■ **EXERCISE PROMPT**
Scan the records below for the line containing "图形表格的并排显示可以参照图" and the line containing "Wednesday & 3". Copy both, plus every line between, exactly.
----- GIVEN RECORDS
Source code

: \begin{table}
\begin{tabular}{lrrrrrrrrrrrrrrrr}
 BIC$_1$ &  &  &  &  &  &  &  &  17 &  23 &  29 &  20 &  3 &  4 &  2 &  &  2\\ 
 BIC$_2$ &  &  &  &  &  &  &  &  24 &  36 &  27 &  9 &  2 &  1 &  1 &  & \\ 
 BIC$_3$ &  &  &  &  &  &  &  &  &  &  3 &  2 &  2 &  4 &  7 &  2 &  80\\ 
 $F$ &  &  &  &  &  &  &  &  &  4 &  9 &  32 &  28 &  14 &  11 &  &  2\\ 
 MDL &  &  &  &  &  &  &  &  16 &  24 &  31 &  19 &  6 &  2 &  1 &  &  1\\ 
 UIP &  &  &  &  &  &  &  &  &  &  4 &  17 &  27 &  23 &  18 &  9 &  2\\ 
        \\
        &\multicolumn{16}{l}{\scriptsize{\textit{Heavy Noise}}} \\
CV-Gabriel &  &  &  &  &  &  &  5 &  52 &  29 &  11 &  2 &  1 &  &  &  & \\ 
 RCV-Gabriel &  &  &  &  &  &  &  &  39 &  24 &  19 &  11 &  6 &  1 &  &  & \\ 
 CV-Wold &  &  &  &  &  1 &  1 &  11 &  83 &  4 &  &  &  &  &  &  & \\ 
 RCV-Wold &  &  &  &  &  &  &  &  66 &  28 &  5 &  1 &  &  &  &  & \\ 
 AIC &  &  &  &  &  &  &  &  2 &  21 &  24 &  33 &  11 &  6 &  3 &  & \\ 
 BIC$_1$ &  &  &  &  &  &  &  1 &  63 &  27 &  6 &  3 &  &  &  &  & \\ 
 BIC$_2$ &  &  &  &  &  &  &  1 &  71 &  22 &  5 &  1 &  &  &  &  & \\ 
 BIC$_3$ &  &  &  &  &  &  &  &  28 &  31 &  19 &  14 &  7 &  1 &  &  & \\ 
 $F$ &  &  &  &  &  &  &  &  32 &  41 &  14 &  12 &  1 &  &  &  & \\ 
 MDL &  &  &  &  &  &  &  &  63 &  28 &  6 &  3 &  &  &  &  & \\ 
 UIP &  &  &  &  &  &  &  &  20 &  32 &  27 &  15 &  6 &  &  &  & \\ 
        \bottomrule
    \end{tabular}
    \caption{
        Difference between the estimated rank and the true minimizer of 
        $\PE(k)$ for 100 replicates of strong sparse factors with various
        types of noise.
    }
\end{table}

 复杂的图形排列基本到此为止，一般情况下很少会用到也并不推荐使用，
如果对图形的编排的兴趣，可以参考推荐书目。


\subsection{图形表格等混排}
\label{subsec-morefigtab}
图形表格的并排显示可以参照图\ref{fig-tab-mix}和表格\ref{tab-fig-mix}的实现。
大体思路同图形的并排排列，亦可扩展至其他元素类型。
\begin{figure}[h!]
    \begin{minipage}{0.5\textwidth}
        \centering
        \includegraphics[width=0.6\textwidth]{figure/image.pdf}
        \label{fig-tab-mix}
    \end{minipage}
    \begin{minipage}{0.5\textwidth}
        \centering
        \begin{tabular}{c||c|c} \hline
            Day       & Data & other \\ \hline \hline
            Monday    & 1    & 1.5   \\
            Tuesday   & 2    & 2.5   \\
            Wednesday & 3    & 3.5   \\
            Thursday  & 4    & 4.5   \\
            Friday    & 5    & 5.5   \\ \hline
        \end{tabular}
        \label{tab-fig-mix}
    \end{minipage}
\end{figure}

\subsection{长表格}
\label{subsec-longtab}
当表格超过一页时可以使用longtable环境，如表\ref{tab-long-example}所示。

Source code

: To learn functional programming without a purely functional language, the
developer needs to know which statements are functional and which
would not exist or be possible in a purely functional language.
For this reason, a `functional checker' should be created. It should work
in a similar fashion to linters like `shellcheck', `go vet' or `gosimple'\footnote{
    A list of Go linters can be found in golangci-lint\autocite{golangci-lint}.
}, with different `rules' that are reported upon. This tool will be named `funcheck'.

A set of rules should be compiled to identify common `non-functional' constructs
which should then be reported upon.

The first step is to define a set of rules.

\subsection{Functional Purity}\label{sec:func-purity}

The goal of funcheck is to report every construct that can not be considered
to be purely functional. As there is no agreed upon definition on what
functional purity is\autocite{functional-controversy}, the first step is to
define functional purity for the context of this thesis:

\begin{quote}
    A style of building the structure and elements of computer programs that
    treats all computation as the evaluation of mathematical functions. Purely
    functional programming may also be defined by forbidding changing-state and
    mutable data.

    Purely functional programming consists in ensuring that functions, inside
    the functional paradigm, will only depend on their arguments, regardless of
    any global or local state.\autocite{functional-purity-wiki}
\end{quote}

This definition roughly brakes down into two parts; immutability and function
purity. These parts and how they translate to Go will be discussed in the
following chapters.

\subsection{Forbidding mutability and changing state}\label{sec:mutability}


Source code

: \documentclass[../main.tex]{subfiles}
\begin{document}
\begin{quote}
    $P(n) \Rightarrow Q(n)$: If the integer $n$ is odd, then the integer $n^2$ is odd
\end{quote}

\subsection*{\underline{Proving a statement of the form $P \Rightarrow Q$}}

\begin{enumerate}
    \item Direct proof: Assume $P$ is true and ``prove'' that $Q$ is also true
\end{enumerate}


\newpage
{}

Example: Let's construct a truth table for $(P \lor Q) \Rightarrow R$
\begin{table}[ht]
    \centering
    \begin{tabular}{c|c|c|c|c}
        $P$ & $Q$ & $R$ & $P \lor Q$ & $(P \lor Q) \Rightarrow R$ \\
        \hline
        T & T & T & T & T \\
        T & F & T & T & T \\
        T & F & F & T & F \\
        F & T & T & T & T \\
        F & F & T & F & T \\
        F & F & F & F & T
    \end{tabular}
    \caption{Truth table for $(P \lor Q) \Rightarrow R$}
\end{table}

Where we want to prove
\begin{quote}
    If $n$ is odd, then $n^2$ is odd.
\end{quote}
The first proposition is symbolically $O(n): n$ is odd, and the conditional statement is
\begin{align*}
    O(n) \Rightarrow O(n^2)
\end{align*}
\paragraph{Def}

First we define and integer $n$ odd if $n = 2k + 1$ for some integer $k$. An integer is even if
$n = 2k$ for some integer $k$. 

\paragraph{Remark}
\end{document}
----------
■ **EXERCISE OUTPUT**
图形表格的并排显示可以参照图\ref{fig-tab-mix}和表格\ref{tab-fig-mix}的实现。
大体思路同图形的并排排列，亦可扩展至其他元素类型。
\begin{figure}[h!]
    \begin{minipage}{0.5\textwidth}
        \centering
        \includegraphics[width=0.6\textwidth]{figure/image.pdf}
        \label{fig-tab-mix}
    \end{minipage}
    \begin{minipage}{0.5\textwidth}
        \centering
        \begin{tabular}{c||c|c} \hline
            Day       & Data & other \\ \hline \hline
            Monday    & 1    & 1.5   \\
            Tuesday   & 2    & 2.5   \\
            Wednesday & 3    & 3.5   \\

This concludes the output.